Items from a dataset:
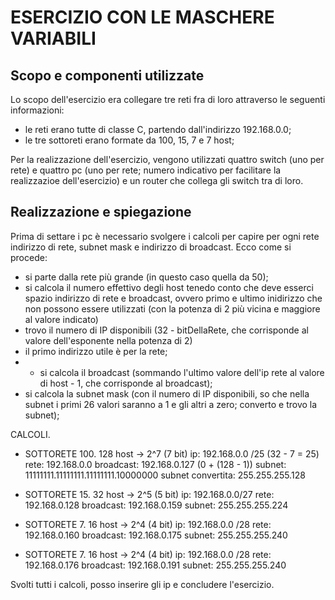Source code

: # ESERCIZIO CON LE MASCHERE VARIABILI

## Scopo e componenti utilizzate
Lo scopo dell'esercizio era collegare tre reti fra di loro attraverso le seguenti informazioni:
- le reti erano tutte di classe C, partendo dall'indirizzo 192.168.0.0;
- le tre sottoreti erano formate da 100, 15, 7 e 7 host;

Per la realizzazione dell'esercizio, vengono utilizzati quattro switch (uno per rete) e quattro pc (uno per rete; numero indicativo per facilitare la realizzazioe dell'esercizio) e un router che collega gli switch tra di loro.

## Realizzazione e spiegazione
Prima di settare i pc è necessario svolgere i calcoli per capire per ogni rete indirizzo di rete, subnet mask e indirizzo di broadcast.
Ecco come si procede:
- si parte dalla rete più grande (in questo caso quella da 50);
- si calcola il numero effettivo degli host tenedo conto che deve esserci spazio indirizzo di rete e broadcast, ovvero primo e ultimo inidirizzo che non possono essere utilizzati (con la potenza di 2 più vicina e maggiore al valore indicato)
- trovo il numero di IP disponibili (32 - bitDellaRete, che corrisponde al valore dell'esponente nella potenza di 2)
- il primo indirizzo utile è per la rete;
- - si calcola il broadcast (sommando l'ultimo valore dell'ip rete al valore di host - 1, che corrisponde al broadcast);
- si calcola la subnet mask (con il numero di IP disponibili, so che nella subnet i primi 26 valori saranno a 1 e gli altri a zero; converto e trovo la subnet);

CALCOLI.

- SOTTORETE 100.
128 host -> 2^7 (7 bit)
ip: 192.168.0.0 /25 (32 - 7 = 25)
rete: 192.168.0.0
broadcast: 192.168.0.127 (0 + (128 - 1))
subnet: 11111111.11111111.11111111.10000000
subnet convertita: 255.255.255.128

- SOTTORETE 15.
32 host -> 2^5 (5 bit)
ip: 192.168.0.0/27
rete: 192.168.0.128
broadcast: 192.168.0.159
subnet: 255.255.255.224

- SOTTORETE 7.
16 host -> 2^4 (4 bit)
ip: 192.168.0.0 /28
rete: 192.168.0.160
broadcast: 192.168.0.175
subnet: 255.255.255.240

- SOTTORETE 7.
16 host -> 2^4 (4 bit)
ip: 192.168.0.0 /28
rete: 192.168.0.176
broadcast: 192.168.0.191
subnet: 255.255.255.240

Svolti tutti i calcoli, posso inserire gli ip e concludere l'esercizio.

▸ **DIRECTIONS**:
Print, without alteration, only the lines above between the one holding "Lo scopo dell'esercizio" and the one holding "- le tre sottoreti", inclusive.

▸ **RESPONSE TO THIS TASK**:
Lo scopo dell'esercizio era collegare tre reti fra di loro attraverso le seguenti informazioni:
- le reti erano tutte di classe C, partendo dall'indirizzo 192.168.0.0;
- le tre sottoreti erano formate da 100, 15, 7 e 7 host;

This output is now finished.